‘The things you own end up owning you.’
- Ask students to discuss what could be the nicest thing(s) to own. What is the coolest object/thing currently available to buy and how much do they want it?
- Ask students, in small groups, to discuss the relationship between possessions and happiness. Can objects make us truly happy? Would the poor be happier with more money? Could a peasant farmer or a monk with no possessions be happy? Point out that as Western countries like the UK have become materially richer, the number of people suffering from depression has increased. Why might this be?
- Play clip from ‘Fight Club’ about consumerism, containing the line “the things you own end up owning you.” (N.B. there is some bad language in this clip).
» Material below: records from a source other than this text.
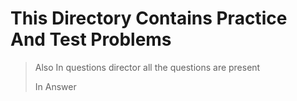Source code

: # This Directory Contains Practice And Test Problems 

> Also In questions director all the questions are present 
> 
> In Answer 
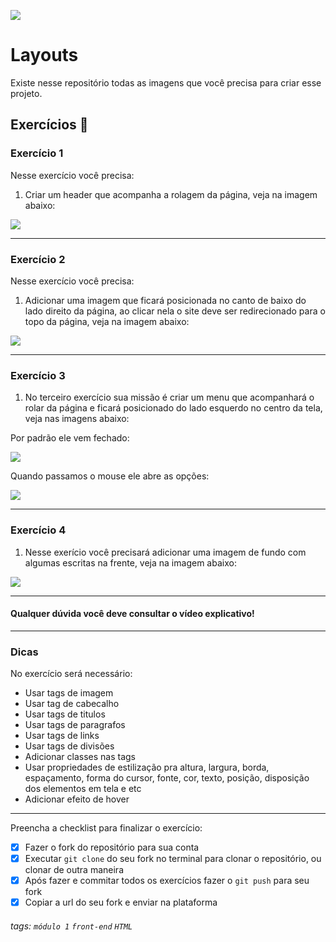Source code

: ![](https://i.imgur.com/xG74tOh.png)

# Layouts

Existe nesse repositório todas as imagens que você precisa para criar esse projeto.

## Exercícios 🏫

### Exercício 1

Nesse exercício você precisa:

1. Criar um header que acompanha a rolagem da página, veja na imagem abaixo:

![](https://i.imgur.com/KPkt3Tn.png)

---

### Exercício 2

Nesse exercício você precisa:

1. Adicionar uma imagem que ficará posicionada no canto de baixo do lado direito da página, ao clicar nela o site deve ser redirecionado para o topo da página, veja na imagem abaixo:

![](https://i.imgur.com/8BwEkJ2.png)

---

### Exercício 3

1. No terceiro exercício sua missão é criar um menu que acompanhará o rolar da página e ficará posicionado do lado esquerdo no centro da tela, veja nas imagens abaixo:

Por padrão ele vem fechado:

![](https://i.imgur.com/MhV9Fe1.png)

Quando passamos o mouse ele abre as opções:

![](https://i.imgur.com/peSuKlw.png)

---

### Exercício 4

1. Nesse exerício você precisará adicionar uma imagem de fundo com algumas escritas na frente, veja na imagem abaixo:

![](https://i.imgur.com/lfTtWKg.png)

---

#### Qualquer dúvida você deve consultar o vídeo explicativo!

---

### Dicas

No exercício será necessário:

-   Usar tags de imagem
-   Usar tag de cabecalho
-   Usar tags de titulos
-   Usar tags de paragrafos
-   Usar tags de links
-   Usar tags de divisões
-   Adicionar classes nas tags
-   Usar propriedades de estilização pra altura, largura, borda, espaçamento, forma do cursor, fonte, cor, texto, posição, disposição dos elementos em tela e etc
-   Adicionar efeito de hover

---

Preencha a checklist para finalizar o exercício:

-   [x] Fazer o fork do repositório para sua conta
-   [x] Executar `git clone` do seu fork no terminal para clonar o repositório, ou clonar de outra maneira
-   [x] Após fazer e commitar todos os exercícios fazer o `git push` para seu fork
-   [x] Copiar a url do seu fork e enviar na plataforma

###### tags: `módulo 1` `front-end` `HTML`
- Discuss the idea that the things we own will end up owning us. What do they think about that? How would they react if a natural disaster destroyed all of their possessions?
- Using the consumerism information, introduce students to the ideas of ‘the hedonic treadmill’ and ‘keeping up with the Joneses’. What do they think about them? Do they have any personal examples? (Perhaps use ‘I saw you coming’ clip bearing in mind, again, that there is some bad language in this clip.)
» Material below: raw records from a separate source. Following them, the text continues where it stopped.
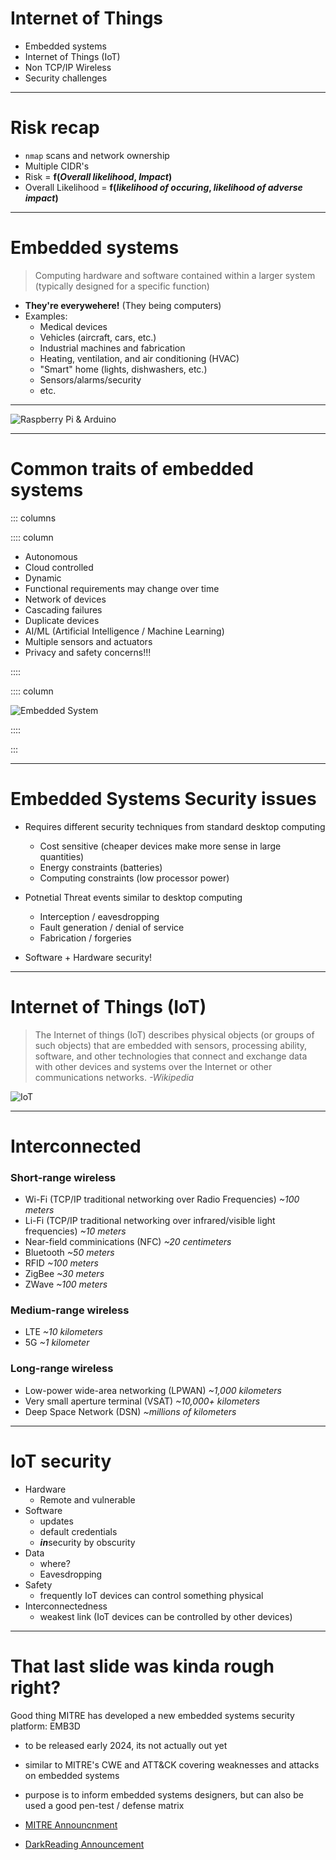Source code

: # Internet of Things

* Embedded systems
* Internet of Things (IoT)
* Non TCP/IP Wireless
* Security challenges

---

# Risk recap 

* `nmap` scans and network ownership
* Multiple CIDR's
* Risk = **f(***Overall likelihood*, *Impact***)**
* Overall Likelihood = **f(***likelihood of occuring*, *likelihood of adverse impact***)**

---

# Embedded systems

> Computing hardware and software contained within a larger system 
  (typically designed for a specific function)

* **They're everywehere!** (They being computers)
* Examples:
  * Medical devices
  * Vehicles (aircraft, cars, etc.)
  * Industrial machines and fabrication
  * Heating, ventilation, and air conditioning (HVAC)
  * "Smart" home (lights, dishwashers, etc.)
  * Sensors/alarms/security
  * etc.

---

![Raspberry Pi & Arduino](./img/embedded.jpg)

---

# Common traits of embedded systems

::: columns

:::: column

* Autonomous
* Cloud controlled
* Dynamic
* Functional requirements may change over time
* Network of devices
* Cascading failures 
* Duplicate devices
* AI/ML (Artificial Intelligence / Machine Learning)
* Multiple sensors and actuators
* Privacy and safety concerns!!!

::::

:::: column

![Embedded System](./img/embedded-system.jpeg)

::::

:::

---

# Embedded Systems Security issues

* Requires different security techniques from standard desktop computing 
  * Cost sensitive (cheaper devices make more sense in large quantities)
  * Energy constraints (batteries)
  * Computing constraints (low processor power)

* Potnetial Threat events similar to desktop computing
  * Interception / eavesdropping
  * Fault generation / denial of service
  * Fabrication / forgeries

* Software + Hardware security!

---

# Internet of Things (IoT)

> The Internet of things (IoT) describes physical objects (or groups of such objects) that are embedded with sensors, processing ability, software, and other technologies that connect and exchange data with other devices and systems over the Internet or other communications networks. *-Wikipedia*

![IoT](./img/iot.png)

---

# Interconnected

### Short-range wireless
  * Wi-Fi (TCP/IP traditional networking over Radio Frequencies) *~100 meters*
  * Li-Fi (TCP/IP traditional networking over infrared/visible light frequencies) *~10 meters*
  * Near-field comminications (NFC) *~20 centimeters*
  * Bluetooth *~50 meters*
  * RFID *~100 meters*
  * ZigBee *~30 meters*
  * ZWave *~100 meters*

### Medium-range wireless
  * LTE *~10 kilometers*
  * 5G *~1 kilometer*

### Long-range wireless
  * Low-power wide-area networking (LPWAN) *~1,000 kilometers*
  * Very small aperture terminal (VSAT) *~10,000+ kilometers*
  * Deep Space Network (DSN) *~millions of kilometers*

---

# IoT security

* Hardware
  * Remote and vulnerable
* Software
  * updates
  * default credentials
  * ***in***security by obscurity
* Data
  * where?
  * Eavesdropping
* Safety
  * frequently IoT devices can control something physical
* Interconnectedness
  * weakest link (IoT devices can be controlled by other devices)

---

# That last slide was kinda rough right?

Good thing MITRE has developed a new embedded systems security platform: EMB3D 

* to be released early 2024, its not actually out yet
* similar to MITRE's CWE and ATT&CK covering weaknesses and attacks on embedded systems
* purpose is to inform embedded systems designers, but can also be used a good pen-test / defense matrix

* [MITRE Announcnment](https://www.mitre.org/news-insights/news-release/mitre-red-balloon-security-and-narf-announce-emb3d)
* [DarkReading Announcement](https://www.darkreading.com/ics-ot-security/mitre-debuts-ics-cyber-threat-modeling-embedded-systems)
Antidotes to conspicuous consumption
- Look at the Life² ‘Better than shopping’ list.
- Marks out of 10: ask students to award themselves marks out of 10 against this list: how well do they avoid excessive consumption and shopping?
- Ask students to consider the idea of a ‘buy nothing day’. What do they think? What would the benefits and drawbacks be? Would one outweigh the other?
- Look at Barry Schwartz’s advice on maximising versus satisficing.
- Ask students what they think of his suggestions.
Prep: ask students to either try one (or more) of the items on the ‘Better than shopping’ list, or try a ‘buy nothing day’ if they are compulsive consumers and write about their experiences.